───── EXTRACTED ENTRIES ─────

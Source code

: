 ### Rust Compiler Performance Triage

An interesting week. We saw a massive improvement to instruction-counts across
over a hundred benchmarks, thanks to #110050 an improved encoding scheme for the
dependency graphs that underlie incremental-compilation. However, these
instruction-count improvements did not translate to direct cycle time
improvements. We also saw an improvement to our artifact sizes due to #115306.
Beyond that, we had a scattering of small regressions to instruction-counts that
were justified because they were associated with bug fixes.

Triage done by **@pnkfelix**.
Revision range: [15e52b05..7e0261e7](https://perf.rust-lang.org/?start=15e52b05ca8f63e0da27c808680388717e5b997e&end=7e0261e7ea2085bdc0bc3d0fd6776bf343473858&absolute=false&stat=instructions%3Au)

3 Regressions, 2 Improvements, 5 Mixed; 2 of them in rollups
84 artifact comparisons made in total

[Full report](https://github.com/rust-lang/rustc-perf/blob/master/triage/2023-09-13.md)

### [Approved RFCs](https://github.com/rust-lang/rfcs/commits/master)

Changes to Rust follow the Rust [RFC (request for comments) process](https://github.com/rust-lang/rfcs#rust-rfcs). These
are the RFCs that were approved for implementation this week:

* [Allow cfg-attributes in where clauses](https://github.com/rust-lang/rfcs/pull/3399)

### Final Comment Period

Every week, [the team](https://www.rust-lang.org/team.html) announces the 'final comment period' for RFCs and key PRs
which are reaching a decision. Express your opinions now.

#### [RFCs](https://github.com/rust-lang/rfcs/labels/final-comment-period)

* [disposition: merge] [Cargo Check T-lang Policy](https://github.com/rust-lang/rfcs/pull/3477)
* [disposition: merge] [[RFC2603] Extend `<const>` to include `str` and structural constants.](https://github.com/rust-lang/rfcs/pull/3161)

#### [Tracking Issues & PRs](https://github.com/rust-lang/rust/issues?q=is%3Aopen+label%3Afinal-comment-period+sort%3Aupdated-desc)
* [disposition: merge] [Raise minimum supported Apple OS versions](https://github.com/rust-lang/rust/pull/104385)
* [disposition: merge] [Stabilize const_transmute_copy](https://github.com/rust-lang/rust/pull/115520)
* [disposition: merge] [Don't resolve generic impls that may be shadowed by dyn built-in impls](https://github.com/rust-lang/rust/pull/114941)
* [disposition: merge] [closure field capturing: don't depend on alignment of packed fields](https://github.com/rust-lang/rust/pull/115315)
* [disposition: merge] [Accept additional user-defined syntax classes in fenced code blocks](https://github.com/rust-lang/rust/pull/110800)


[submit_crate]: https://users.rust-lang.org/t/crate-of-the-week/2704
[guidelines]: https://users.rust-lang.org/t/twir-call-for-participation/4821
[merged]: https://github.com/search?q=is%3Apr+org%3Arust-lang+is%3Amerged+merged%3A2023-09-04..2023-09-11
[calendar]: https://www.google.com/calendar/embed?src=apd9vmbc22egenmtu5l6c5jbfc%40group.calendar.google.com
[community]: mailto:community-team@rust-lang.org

─────

-- EXERCISE GOAL --
Copy each line holding the word "disposition" from the listing above.

-- ANSWER FOR THE TASK --
* [disposition: merge] [Cargo Check T-lang Policy](https://github.com/rust-lang/rfcs/pull/3477)
* [disposition: merge] [[RFC2603] Extend `<const>` to include `str` and structural constants.](https://github.com/rust-lang/rfcs/pull/3161)
* [disposition: merge] [Raise minimum supported Apple OS versions](https://github.com/rust-lang/rust/pull/104385)
* [disposition: merge] [Stabilize const_transmute_copy](https://github.com/rust-lang/rust/pull/115520)
* [disposition: merge] [Don't resolve generic impls that may be shadowed by dyn built-in impls](https://github.com/rust-lang/rust/pull/114941)
* [disposition: merge] [closure field capturing: don't depend on alignment of packed fields](https://github.com/rust-lang/rust/pull/115315)
* [disposition: merge] [Accept additional user-defined syntax classes in fenced code blocks](https://github.com/rust-lang/rust/pull/110800)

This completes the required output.